Et que dire de toutes les initiatives suscitées par la nouvelle orientation oecuménique? L'inoubliable Pape Jean XXIII, avec une clarté évangélique, posa le problème de l'union des chrétiens comme une simple conséquence de la volonté de Jésus-Christ lui-même, notre Maître, affirmée à maintes reprises, et exprimée d'une manière particulière dans la prière du Cénacle, la veille de sa mort: "Père,... je prie... afin que tous soient un" (18). Le Concile Vatican II a répondu à cette exigence sous une forme concise par le Décret sur l'oecuménisme. Le Pape Paul VI, s'appuyant sur l'activité du Secrétariat pour l'unité des chrétiens, fit les premiers pas difficiles sur le chemin de la réalisation de cette unité. Sommes-nous allés assez loin sur ce chemin? Sans prétendre donner une réponse détaillée, nous pouvons dire que nous avons fait de vrais progrès, et des progrès importants. Et une chose est certaine: nous avons travaillé avec persévérance et cohérence, et avec nous ont cheminé aussi les représentants d'autres Eglises et d'autres Communautés chrétiennes; nous leur en sommes sincèrement obligés. Il est certain par ailleurs que, dans la présente situation historique de la chrétienté et du monde, il n'apparaît pas d'autre possibilité d'accomplir la mission universelle de l'Eglise en ce qui concerne les problèmes oecuméniques que celle de chercher loyalement, avec persévérance, humilité et aussi courage, les voies du rapprochement et de l'union, comme le Pape Paul VI nous en a donné personnellement l'exemple. Nous devons donc rechercher l'union sans nous décourager devant les difficultés qui peuvent se présenter ou s'accumuler le long de ce chemin; autrement, nous ne serions pas fidèles à la parole du Christ, nous ne réaliserions pas son testament. Est-il permis de courir ce risque?

18-
Jn 17,21 cf. Jn 17,11 Jn 17,22-23 Jn 10,16 Lc 9,49-50 Lc 9,54.


Il y a des personnes qui, se trouvant devant des difficultés, ou jugeant négatifs les résultats des premiers travaux oecuméniques, auraient voulu revenir en arrière.

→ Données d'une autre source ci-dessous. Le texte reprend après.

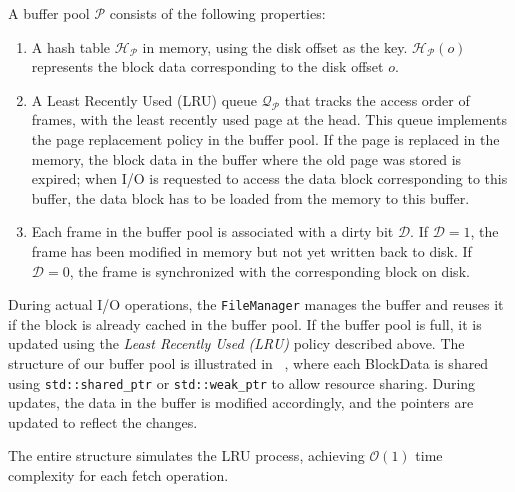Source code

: A buffer pool $\mathcal{P}$ consists of the following properties:

\begin{enumerate}
    \item A hash table $\mathcal{H}_\mathcal{P}$ in memory, using the disk offset as the key. $\mathcal{H}_\mathcal{P}(o)$ represents the block data corresponding to the disk offset $o$.
    
    \item A Least Recently Used (LRU) queue $\mathcal{Q}_\mathcal{P}$ that tracks the access order of frames, with the least recently used page at the head. This queue implements the page replacement policy in the buffer pool. If the page is replaced in the memory, the block data in the buffer where the old page was stored is expired; when I/O is requested to access the data block corresponding to this buffer, the data block has to be loaded from the memory to this buffer. 
    
    \item Each frame in the buffer pool is associated with a dirty bit $\mathcal{D}$. If $\mathcal{D} = 1$, the frame has been modified in memory but not yet written back to disk. If $\mathcal{D} = 0$, the frame is synchronized with the corresponding block on disk. 
\end{enumerate}

During actual I/O operations, the \texttt{FileManager} manages the buffer and reuses it if the block is already cached in the buffer pool. If the buffer pool is full, it is updated using the \textit{Least Recently Used (LRU)} policy described above. The structure of our buffer pool is illustrated in ~, where each BlockData is shared using \texttt{std::shared\_ptr} or \texttt{std::weak\_ptr} to allow resource sharing. During updates, the data in the buffer is modified accordingly, and the pointers are updated to reflect the changes.

The entire structure simulates the LRU process, achieving $\mathcal{O}(1)$ time complexity for each fetch operation.
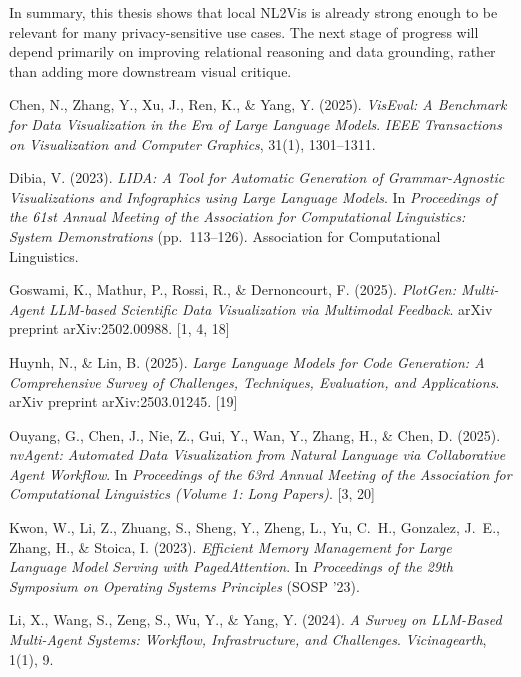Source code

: \documentclass[a4paper,oneside,bibliography=totoc]{scrbook}
\begin{document}
In summary, this thesis shows that local NL2Vis is already strong enough to be relevant for many privacy-sensitive use cases. The next stage of progress will depend primarily on improving relational reasoning and data grounding, rather than adding more downstream visual critique.

\begin{thebibliography}{}

  Chen, N., Zhang, Y., Xu, J., Ren, K., \& Yang, Y. (2025).
  \textit{VisEval: A Benchmark for Data Visualization in the Era of Large Language Models}.
  \textit{IEEE Transactions on Visualization and Computer Graphics}, 31(1), 1301--1311.

  Dibia, V. (2023).
  \textit{LIDA: A Tool for Automatic Generation of Grammar-Agnostic Visualizations and Infographics using Large Language Models}.
  In \textit{Proceedings of the 61st Annual Meeting of the Association for Computational Linguistics: System Demonstrations} (pp.\ 113--126). Association for Computational Linguistics.

  Goswami, K., Mathur, P., Rossi, R., \& Dernoncourt, F. (2025).
  \textit{PlotGen: Multi-Agent LLM-based Scientific Data Visualization via Multimodal Feedback}.
  arXiv preprint arXiv:2502.00988. [1, 4, 18]

  Huynh, N., \& Lin, B. (2025).
  \textit{Large Language Models for Code Generation: A Comprehensive Survey of Challenges, Techniques, Evaluation, and Applications}.
  arXiv preprint arXiv:2503.01245. [19]

  Ouyang, G., Chen, J., Nie, Z., Gui, Y., Wan, Y., Zhang, H., \& Chen, D. (2025).
  \textit{nvAgent: Automated Data Visualization from Natural Language via Collaborative Agent Workflow}.
  In \textit{Proceedings of the 63rd Annual Meeting of the Association for Computational Linguistics (Volume 1: Long Papers)}. [3, 20]

  Kwon, W., Li, Z., Zhuang, S., Sheng, Y., Zheng, L., Yu, C.~H., Gonzalez, J.~E., Zhang, H., \& Stoica, I. (2023).
  \textit{Efficient Memory Management for Large Language Model Serving with PagedAttention}.
  In \textit{Proceedings of the 29th Symposium on Operating Systems Principles} (SOSP '23).

  Li, X., Wang, S., Zeng, S., Wu, Y., \& Yang, Y. (2024).
  \textit{A Survey on LLM-Based Multi-Agent Systems: Workflow, Infrastructure, and Challenges}.
  \textit{Vicinagearth}, 1(1), 9.


\end{thebibliography}
\end{document}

Certains expriment même l'opinion que ces efforts nuisent à la cause de l'Evangile, mènent à une nouvelle rupture de l'Eglise, provoquent la confusion des idées dans les questions de la foi et de la morale, aboutissent à un indifférentisme spécifique. Il est peut-être bon que les porte-parole de ces opinions expriment leurs craintes, mais, là aussi, il faut maintenir de justes limites. Il est évident que cette nouvelle étape de la vie de l'Eglise exige de nous une foi particulièrement consciente, approfondie et responsable. La véritable activité oecuménique signifie ouverture, rapprochement, disponibilité au dialogue, recherche commune de la vérité au sens pleinement évangélique et chrétien; mais elle ne signifie d'aucune manière, ni ne peut signifier, que l'on renonce ou que l'on porte un préjudice quelconque aux trésors de la vérité divine constamment professée et enseignée par l'Eglise. A tous ceux qui, pour quelque motif que ce soit, voudraient dissuader l'Eglise de rechercher l'unité universelle des chrétiens, il faut répéter encore une fois: nous est-il permis de ne pas le faire? Pouvons-nous malgré toute la faiblesse humaine, toutes les déficiences accumulées au cours des siècles passés ne pas avoir confiance en la grâce de Notre Seigneur, telle qu'elle s'est révélée ces derniers temps par la parole de l'Esprit Saint que nous avons entendue durant le Concile? Ce faisant, nous nierions la vérité qui nous concerne nous-mêmes et que l'Apôtre a exprimée d'une façon si éloquente: "C'est par la grâce de Dieu que je suis ce que je suis, et sa grâce à mon égard n'a pas été stérile" (19).

19- 1Co 15,10


Même si c'est d'une autre manière et avec les différences qui s'imposent, il faut appliquer les réflexions précédentes à l'activité qui tend au rapprochement avec les représentants des religions non chrétiennes et qui s'exprime par le dialogue, les contacts, la prière en commun, la recherche des trésors de la spiritualité humaine, car ceux-ci, nous le savons bien, ne font pas défaut aux membres de ces religions. N'arrive-t-il pas parfois que la fermeté de la croyance des membres des religions non chrétiennes effet elle aussi de l'Esprit de vérité opérant au-delà des frontières visibles du Corps mystique devrait faire honte aux chrétiens, si souvent portés à douter des vérités révélées par Dieu et annoncées par l'Eglise, si enclins à laisser se relâcher les principes de la morale et à ouvrir les portes à une morale permissive? Il est noble d'être disposé à comprendre chaque homme, à analyser chaque système, à donner raison à ce qui est juste; mais cela ne signifie nullement perdre la certitude de sa propre foi (20) ou affaiblir les principes de la morale, dont l'absence se fera vite sentir dans la vie de sociétés entières en y provoquant, entre autres, ses déplorables conséquences.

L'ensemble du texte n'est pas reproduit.